Current Issue

Volume 21, Number 1, Apr-Jun(Spring) 2019 , Serial Number: 81 Pages: 62-69

Evaluation of Tumor Regulatory Genes and Apoptotic Pathways in The Cytotoxic Effect of Cytochalasin H on Malignant Human Glioma Cell Line (U87MG)


Samaneh Heidarzadeh, M.Sc, 1, Gholamreza Motalleb, Ph.D, 1, *, Mohammad Jalil Zorriehzahra, Ph.D, 2,
Department of Biology, Faculty of Science, University of Zabol, Zabol, Iran
Department of Aquatic Animal Health and Diseases, Iranian Fisheries Science Research Institute (IFSRI), Agricultural Research, Education and Extension Organization (AREEO), Tehran, Iran
*Corresponding Address: P.O.Box: 98613-35856 Department of Biology Faculty of Science University of Zabol Zabol Iran Email:reza.motaleb@uoz.ac.ir

Abstract

Objective

The aim of current study was to provide a proof-of-concept on the mechanism of PLAU and PCDH10 gene expressions and caspases-3, -8, and -9 activities in the apoptotic pathway after treatment of malignant human glioma cell line (U87MG) with cytochalasin H.

Materials and Methods

In the present experimental study, we have examined cytochalasin H cytotoxic activities as a new therapeutic agent on U87MG cells in vitro for the first time.

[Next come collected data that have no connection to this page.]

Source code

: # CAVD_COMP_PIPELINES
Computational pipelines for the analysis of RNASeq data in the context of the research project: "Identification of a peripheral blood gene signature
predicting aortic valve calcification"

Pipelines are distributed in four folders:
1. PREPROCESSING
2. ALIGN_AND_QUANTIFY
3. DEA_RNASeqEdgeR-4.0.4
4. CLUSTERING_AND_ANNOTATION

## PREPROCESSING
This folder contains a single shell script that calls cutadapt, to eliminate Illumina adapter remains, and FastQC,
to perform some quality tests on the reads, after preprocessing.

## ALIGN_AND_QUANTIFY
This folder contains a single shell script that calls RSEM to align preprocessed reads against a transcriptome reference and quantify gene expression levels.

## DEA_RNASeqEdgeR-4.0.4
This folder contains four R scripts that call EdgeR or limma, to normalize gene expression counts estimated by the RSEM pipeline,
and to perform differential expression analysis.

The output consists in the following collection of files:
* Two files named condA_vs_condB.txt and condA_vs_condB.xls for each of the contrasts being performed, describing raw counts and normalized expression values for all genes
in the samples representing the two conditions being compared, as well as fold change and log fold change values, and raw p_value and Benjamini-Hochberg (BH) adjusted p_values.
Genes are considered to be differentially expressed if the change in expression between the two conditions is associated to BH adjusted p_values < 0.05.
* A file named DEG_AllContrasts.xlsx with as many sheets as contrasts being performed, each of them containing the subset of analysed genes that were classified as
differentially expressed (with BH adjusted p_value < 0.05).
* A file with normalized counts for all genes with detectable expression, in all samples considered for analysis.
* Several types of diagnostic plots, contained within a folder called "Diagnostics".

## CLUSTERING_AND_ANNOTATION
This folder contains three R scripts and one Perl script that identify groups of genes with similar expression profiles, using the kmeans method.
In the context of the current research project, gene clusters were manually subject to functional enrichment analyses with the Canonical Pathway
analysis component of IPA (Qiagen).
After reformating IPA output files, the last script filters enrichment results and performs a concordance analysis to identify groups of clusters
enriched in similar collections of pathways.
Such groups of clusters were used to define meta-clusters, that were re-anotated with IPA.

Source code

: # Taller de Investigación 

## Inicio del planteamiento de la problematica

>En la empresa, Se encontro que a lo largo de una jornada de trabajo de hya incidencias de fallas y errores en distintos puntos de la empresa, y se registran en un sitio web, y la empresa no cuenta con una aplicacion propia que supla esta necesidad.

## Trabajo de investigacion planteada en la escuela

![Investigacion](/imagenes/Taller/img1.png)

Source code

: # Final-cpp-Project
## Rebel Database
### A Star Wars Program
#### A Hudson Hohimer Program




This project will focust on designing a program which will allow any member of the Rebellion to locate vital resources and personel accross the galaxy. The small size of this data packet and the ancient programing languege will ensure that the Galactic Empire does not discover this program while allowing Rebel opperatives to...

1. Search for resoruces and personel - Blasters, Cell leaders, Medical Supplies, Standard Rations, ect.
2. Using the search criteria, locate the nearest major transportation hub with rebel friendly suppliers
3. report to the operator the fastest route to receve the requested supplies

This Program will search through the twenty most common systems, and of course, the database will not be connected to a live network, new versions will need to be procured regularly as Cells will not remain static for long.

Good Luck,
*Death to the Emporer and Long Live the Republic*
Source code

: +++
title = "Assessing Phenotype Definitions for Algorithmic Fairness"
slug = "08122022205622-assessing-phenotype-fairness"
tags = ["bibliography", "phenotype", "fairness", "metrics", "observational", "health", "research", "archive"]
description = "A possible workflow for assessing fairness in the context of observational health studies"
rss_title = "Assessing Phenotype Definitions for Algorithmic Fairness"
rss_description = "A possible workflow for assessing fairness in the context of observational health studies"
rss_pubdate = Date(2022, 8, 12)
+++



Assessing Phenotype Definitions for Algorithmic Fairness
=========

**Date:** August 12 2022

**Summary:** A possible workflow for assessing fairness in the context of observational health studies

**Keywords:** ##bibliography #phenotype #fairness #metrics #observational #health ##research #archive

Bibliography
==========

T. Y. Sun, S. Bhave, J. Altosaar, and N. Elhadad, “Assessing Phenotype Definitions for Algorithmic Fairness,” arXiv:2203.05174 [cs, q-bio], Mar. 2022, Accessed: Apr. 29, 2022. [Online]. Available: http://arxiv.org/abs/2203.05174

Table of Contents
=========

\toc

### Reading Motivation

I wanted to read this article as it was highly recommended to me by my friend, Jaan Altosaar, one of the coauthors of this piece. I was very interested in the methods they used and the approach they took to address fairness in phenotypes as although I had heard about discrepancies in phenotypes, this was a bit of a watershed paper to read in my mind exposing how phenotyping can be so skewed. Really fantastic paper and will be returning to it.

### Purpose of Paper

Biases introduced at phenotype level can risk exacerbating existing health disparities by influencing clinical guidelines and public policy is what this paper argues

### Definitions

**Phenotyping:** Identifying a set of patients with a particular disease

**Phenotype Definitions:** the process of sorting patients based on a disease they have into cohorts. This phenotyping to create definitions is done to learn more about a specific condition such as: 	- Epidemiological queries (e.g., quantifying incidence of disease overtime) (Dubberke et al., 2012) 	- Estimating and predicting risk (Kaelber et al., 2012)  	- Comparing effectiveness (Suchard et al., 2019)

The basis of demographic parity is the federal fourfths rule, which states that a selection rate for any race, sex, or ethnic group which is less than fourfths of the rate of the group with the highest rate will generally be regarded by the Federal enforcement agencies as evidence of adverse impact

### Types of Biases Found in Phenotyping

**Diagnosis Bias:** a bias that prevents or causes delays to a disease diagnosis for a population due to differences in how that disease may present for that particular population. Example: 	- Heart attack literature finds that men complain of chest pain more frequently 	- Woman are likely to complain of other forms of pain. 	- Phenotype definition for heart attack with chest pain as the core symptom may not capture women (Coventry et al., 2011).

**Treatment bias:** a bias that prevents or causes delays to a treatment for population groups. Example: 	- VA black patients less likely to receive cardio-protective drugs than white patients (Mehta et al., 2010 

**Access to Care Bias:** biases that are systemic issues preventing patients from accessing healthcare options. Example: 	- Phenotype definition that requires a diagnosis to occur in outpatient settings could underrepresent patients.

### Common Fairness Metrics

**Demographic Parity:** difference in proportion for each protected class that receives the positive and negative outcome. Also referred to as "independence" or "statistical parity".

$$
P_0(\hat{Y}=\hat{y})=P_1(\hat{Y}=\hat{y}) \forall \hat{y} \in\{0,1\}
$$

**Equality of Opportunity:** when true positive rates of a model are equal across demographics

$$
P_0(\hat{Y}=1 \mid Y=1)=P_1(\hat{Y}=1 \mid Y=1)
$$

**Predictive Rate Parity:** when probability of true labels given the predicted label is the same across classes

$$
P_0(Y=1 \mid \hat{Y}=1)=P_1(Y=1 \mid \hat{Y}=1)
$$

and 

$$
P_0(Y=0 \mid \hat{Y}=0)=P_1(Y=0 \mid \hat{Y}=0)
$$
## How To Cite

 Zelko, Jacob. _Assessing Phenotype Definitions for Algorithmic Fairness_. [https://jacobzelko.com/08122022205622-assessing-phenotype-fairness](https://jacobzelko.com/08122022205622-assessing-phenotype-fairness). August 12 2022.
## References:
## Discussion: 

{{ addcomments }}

The cells were cultured and treated with 10-5-10-9M of cytochalasin H for 24, 48 and 72 hours. The assessment of cell viability was carried out by (3-(4,5-dimethylthiazol-2-yl)- 2,5-diphenyltetrazoliumbromide (MTT) assay at 578 nm. The data are the average of three independent tests. mRNA expression changes of PLAU and PCDH10 were then evaluated by quantitative reverse-transcriptase polymerase chain reaction (qRT-PCR). The fluorometric of caspases-3, -8, and -9 activities were carried out. The morphology changes in the U87MG cells were observed by fluorescence microscope.

Results

MTT assay showed that cytochalasin H (10-5 M) inhibited the U87MG cancer cells proliferation after 48 hours. Analysis of qRT-PCR showed that the PLAU expression was significantly decreased in comparison with the control (P<0.05). The expression of PCDH10 also showed a significant increase when compared to the control (P<0.001). Fluorescence microscope indicated morphological changes due to apoptosis in U87MG cancer cells, after treatment with cytochalasin H (10-5M, 48 hours). The fluorometric evaluation of caspase-3, -8, and -9 activities showed no significant difference between the caspases and the control group.

Conclusion

This study shows the effect of caspase-independent pathways of the programmed cell death on the U87MG cancer cell line under cytochalasin H treatment. Further studies are needed to explore the exact mechanism.